* EXTRACTED ENTRIES:
------------------------------------------------------------

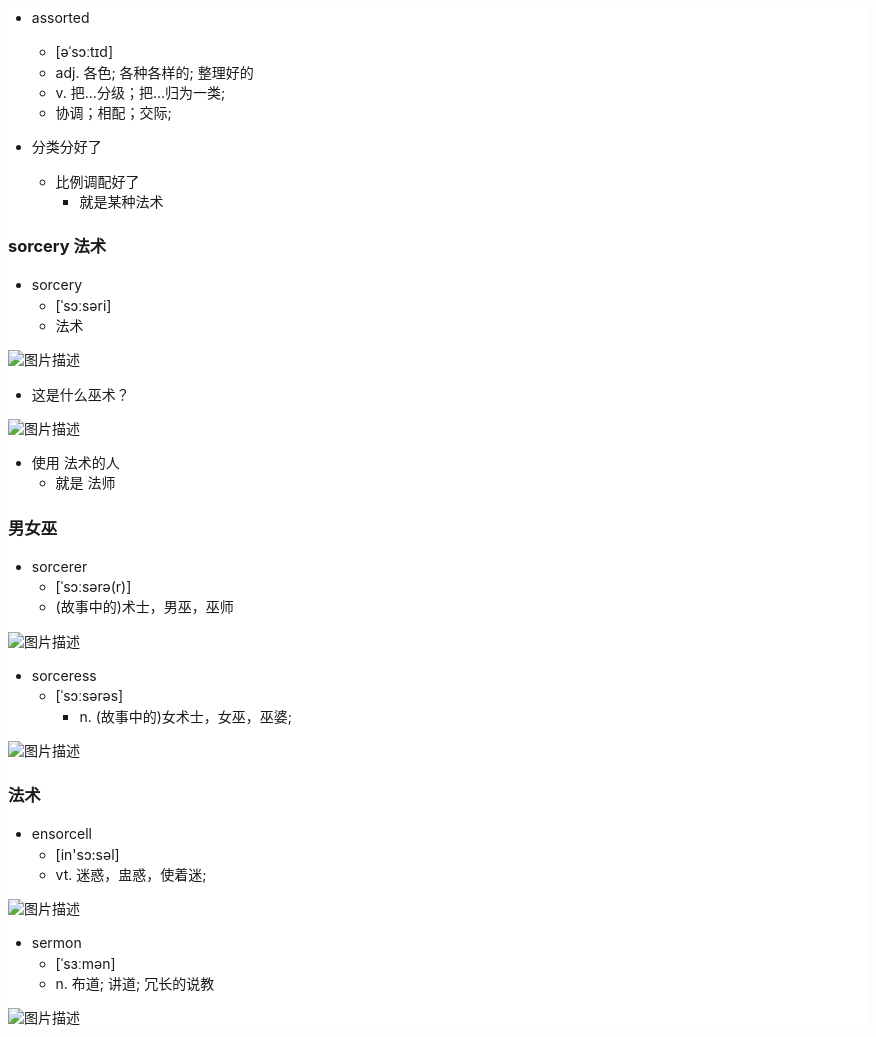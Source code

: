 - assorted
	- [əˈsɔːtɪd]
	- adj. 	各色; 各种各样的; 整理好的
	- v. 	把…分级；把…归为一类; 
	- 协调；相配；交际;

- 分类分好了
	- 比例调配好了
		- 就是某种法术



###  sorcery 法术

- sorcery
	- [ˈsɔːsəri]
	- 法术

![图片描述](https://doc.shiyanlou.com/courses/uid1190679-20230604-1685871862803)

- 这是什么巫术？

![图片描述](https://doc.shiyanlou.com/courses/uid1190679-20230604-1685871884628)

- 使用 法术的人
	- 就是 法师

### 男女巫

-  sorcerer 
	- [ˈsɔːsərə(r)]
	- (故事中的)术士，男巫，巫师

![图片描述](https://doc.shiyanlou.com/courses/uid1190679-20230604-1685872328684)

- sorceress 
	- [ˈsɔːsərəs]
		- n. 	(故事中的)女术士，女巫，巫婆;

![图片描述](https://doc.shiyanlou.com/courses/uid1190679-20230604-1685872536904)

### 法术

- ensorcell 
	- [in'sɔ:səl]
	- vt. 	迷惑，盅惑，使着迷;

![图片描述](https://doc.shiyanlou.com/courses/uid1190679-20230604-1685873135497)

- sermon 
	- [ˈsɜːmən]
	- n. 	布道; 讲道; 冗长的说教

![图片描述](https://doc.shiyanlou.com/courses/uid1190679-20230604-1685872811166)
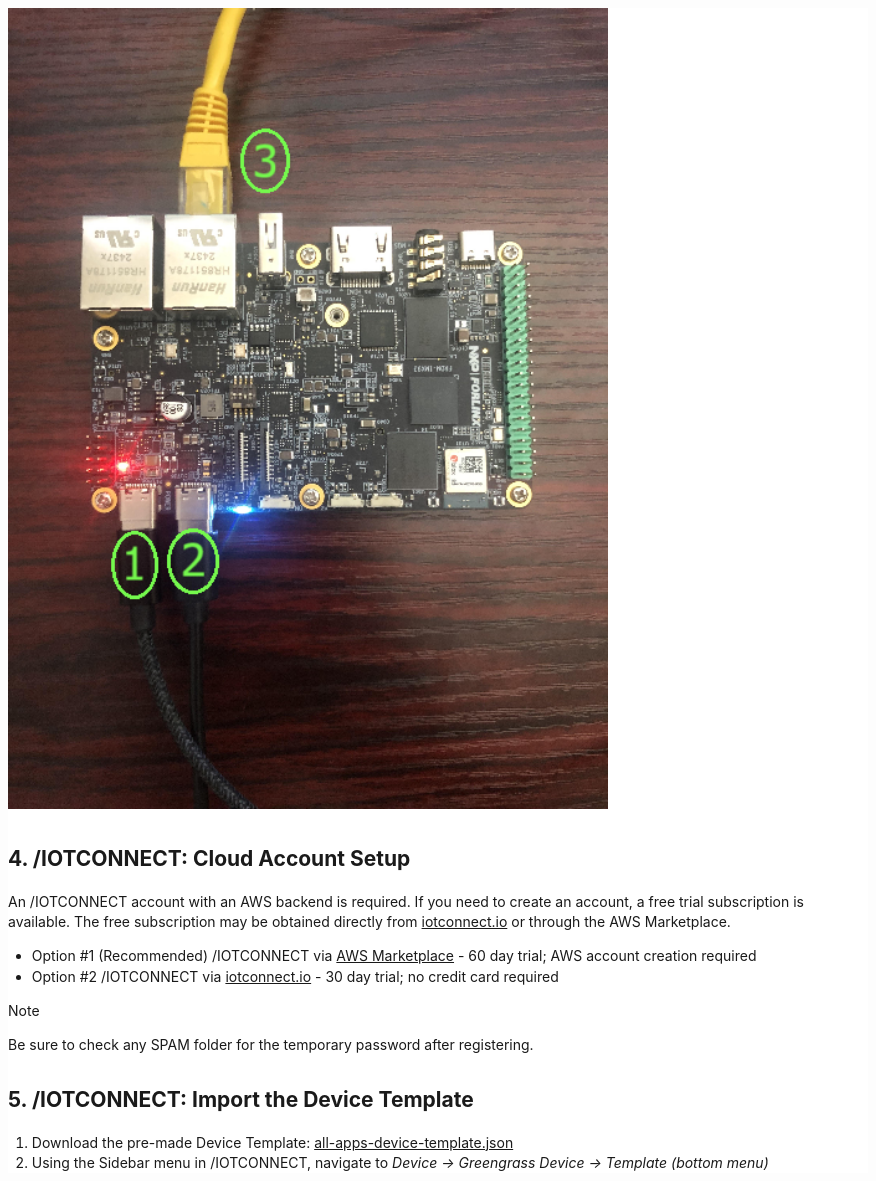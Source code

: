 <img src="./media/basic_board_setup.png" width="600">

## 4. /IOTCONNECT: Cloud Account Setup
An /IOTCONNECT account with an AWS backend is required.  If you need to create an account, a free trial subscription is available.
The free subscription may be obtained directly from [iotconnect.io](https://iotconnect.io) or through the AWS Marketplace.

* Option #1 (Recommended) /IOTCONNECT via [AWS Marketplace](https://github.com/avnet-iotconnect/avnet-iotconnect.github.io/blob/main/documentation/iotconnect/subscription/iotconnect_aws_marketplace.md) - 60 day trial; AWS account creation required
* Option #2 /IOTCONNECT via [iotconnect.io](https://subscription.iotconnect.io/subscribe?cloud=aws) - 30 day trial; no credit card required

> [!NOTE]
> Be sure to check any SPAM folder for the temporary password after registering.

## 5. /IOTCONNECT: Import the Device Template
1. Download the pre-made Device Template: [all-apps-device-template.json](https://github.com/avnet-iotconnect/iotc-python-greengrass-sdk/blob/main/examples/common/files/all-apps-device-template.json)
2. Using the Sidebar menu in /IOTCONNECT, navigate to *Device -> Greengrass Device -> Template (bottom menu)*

------------------------------------------------------------

* GOAL OF THE EXERCISE:
Print the lines from the beginning of the records up to and including the line containing "1. Download the", word for word, with no pictures.

* SOLVED PROBLEM:
Source code

: - assorted
	- [əˈsɔːtɪd]
	- adj. 	各色; 各种各样的; 整理好的
	- v. 	把…分级；把…归为一类; 
	- 协调；相配；交际;

- 分类分好了
	- 比例调配好了
		- 就是某种法术



###  sorcery 法术

- sorcery
	- [ˈsɔːsəri]
	- 法术

![图片描述](https://doc.shiyanlou.com/courses/uid1190679-20230604-1685871862803)

- 这是什么巫术？

![图片描述](https://doc.shiyanlou.com/courses/uid1190679-20230604-1685871884628)

- 使用 法术的人
	- 就是 法师

### 男女巫

-  sorcerer 
	- [ˈsɔːsərə(r)]
	- (故事中的)术士，男巫，巫师

![图片描述](https://doc.shiyanlou.com/courses/uid1190679-20230604-1685872328684)

- sorceress 
	- [ˈsɔːsərəs]
		- n. 	(故事中的)女术士，女巫，巫婆;

![图片描述](https://doc.shiyanlou.com/courses/uid1190679-20230604-1685872536904)

### 法术

- ensorcell 
	- [in'sɔ:səl]
	- vt. 	迷惑，盅惑，使着迷;

![图片描述](https://doc.shiyanlou.com/courses/uid1190679-20230604-1685873135497)

- sermon 
	- [ˈsɜːmən]
	- n. 	布道; 讲道; 冗长的说教

![图片描述](https://doc.shiyanlou.com/courses/uid1190679-20230604-1685872811166)
Source code

: <img src="./media/basic_board_setup.png" width="600">

## 4. /IOTCONNECT: Cloud Account Setup
An /IOTCONNECT account with an AWS backend is required.  If you need to create an account, a free trial subscription is available.
The free subscription may be obtained directly from [iotconnect.io](https://iotconnect.io) or through the AWS Marketplace.

* Option #1 (Recommended) /IOTCONNECT via [AWS Marketplace](https://github.com/avnet-iotconnect/avnet-iotconnect.github.io/blob/main/documentation/iotconnect/subscription/iotconnect_aws_marketplace.md) - 60 day trial; AWS account creation required
* Option #2 /IOTCONNECT via [iotconnect.io](https://subscription.iotconnect.io/subscribe?cloud=aws) - 30 day trial; no credit card required

> [!NOTE]
> Be sure to check any SPAM folder for the temporary password after registering.

## 5. /IOTCONNECT: Import the Device Template
1. Download the pre-made Device Template: [all-apps-device-template.json](https://github.com/avnet-iotconnect/iotc-python-greengrass-sdk/blob/main/examples/common/files/all-apps-device-template.json)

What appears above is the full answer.